Unless amended, Temple's maps will not be added to the federal map collection, which is the foundation of the National Flood Insurance Program. Communities must recognize the FEMA maps if their residents are to be eligible for flood coverage, and mortgage lenders are expected to use them to determine whether borrowers need the policies.
Ken Wallace, an official from FEMA's Philadelphia headquarters, attended the meeting Friday to try to explain. "We are not accepting [the Temple maps] as they are presented now," he told the perplexed crowd of not only municipal officials but representatives of environmental groups and aides to state and federal legislators.
Temple has been asked to recalculate the Pennypack's floodplains based on "our mapping standards for what essentially is just an insurance program," Wallace said.

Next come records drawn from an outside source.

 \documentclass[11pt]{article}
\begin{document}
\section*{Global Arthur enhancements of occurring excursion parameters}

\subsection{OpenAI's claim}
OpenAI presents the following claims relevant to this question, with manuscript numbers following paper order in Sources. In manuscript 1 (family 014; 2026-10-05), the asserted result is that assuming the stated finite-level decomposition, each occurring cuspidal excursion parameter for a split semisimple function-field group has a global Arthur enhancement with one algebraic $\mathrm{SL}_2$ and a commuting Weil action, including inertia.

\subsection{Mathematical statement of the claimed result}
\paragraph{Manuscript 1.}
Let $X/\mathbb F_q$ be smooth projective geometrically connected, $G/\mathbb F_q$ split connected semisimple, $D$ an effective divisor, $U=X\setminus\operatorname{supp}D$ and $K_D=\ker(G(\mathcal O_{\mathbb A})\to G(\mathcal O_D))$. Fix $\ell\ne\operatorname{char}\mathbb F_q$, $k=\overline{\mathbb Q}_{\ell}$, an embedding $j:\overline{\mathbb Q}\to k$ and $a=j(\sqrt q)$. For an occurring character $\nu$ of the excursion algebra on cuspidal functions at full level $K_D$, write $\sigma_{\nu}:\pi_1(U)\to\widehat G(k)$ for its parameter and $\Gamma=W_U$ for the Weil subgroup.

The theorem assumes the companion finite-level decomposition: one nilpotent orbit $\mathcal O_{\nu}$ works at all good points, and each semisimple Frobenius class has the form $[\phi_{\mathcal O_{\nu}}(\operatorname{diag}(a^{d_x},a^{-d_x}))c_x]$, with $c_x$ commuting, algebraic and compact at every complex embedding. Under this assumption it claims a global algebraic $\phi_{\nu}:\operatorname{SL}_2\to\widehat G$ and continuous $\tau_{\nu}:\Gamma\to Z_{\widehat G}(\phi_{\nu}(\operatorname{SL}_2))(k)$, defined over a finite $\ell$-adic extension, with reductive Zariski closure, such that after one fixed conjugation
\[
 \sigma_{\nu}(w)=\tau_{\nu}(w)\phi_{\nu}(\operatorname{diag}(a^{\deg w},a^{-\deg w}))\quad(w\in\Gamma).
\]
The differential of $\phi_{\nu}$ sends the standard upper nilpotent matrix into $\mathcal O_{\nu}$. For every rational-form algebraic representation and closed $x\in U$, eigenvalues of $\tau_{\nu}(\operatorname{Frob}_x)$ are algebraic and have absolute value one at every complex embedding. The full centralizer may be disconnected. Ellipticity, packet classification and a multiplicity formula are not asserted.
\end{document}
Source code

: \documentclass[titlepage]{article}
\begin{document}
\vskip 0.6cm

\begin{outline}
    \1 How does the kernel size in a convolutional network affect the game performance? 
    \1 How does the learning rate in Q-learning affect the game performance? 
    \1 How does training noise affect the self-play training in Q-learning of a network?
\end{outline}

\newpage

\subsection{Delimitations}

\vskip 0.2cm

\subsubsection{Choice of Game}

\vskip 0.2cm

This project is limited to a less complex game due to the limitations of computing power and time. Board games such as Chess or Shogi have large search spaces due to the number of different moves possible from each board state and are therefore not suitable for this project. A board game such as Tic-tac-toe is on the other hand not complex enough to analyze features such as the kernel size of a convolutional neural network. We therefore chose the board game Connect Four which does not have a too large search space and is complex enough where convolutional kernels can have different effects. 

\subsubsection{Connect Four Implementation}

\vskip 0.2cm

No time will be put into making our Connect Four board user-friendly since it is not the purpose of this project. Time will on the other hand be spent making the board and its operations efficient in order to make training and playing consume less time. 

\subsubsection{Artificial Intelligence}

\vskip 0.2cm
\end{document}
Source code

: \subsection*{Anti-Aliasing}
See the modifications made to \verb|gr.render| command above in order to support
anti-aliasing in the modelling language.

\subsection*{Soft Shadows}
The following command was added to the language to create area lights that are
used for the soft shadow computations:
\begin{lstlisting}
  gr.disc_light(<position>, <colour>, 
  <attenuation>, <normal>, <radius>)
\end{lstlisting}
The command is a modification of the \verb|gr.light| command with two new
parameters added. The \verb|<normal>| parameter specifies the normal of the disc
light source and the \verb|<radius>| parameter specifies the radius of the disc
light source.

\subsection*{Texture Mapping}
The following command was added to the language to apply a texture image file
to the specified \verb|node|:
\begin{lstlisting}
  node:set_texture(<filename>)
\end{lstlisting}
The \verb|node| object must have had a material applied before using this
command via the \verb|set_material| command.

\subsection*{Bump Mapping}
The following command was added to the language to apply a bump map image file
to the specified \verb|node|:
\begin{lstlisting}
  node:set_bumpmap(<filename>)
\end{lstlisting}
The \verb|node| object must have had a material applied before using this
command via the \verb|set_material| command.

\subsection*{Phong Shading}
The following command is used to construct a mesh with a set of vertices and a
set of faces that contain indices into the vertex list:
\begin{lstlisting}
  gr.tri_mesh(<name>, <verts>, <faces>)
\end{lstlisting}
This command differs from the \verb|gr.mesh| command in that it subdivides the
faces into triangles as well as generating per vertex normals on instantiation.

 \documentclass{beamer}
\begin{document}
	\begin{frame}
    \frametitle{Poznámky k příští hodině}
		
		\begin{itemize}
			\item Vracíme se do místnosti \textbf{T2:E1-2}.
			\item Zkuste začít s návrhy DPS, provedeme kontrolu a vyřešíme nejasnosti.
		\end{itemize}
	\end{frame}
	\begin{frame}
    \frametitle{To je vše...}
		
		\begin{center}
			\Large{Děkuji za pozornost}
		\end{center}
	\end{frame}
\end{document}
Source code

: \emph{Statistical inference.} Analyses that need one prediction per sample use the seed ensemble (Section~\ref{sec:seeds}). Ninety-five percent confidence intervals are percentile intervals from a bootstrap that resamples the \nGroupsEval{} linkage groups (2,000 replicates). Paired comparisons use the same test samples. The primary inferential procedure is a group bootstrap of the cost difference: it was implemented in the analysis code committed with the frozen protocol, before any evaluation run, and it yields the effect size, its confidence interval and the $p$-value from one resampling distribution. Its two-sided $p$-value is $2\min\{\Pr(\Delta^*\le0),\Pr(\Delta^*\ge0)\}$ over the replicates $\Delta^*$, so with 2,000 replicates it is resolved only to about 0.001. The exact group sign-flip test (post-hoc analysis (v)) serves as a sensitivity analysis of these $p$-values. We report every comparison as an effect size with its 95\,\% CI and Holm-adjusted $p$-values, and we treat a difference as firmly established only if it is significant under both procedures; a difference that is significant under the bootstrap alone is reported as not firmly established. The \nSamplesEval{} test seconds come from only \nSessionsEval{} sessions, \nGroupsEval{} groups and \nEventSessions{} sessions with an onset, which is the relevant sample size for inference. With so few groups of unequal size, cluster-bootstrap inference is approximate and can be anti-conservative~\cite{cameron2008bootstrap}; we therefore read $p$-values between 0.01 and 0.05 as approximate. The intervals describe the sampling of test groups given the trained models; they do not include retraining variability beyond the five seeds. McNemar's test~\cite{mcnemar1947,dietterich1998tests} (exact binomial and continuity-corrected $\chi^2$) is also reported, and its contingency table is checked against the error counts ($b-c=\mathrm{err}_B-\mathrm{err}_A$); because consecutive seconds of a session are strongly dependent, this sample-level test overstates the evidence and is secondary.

However, he conceded that the Temple maps might provide more reliable flood-risk information than FEMA's.
"If you feel they better serve your community, please adopt them and use them for floodplain-mapping purposes," he said. "You're well within your rights to do so."
It was Wallace who took the brunt of the audience's displeasure.
"I hope you can appreciate the conflict and confusion of having two sets of maps," David Dodies, Upper Moreland Township manager, told him. "Explaining this to a homeowner is obviously going to be very difficult."
Said Michael Powers, Abington's engineer: "Everything is now confused, and when you create confusion with the public, you're in trouble."
Jeffrey Featherstone, director of Temple's Center for Sustainable Communities and head of the Pennypack project, also urged the municipal officials to adopt the maps and use them in crafting land-use ordinances.
"I guess the ball is in your court," he said.
Judging from the pained expressions around the room, aspirin should have been provided with the coffee and water served.
Adrian Meyer, Hatboro's solicitor, raised the specter of voter backlash if too many property owners find themselves in Temple's newly drawn floodplains, with devalued homes and businesses.
"If your constituents say, 'Don't do it,' and you do," he said, "I can't imagine they would want to be voting for you in the future."
For Upper Southampton, adoption of the Temple maps would present a particularly thorny problem.
Only one-third of the township lies in the Pennypack watershed, township manager Joe Golden said earlier in the week. The rest is in the Neshaminy watershed.
"I don't think you should have a double standard among your own residents," he said, "but I do see the advantage of having the most accurate information" - even if only for a portion of the township.
He added, "We've got to think this through a little bit more."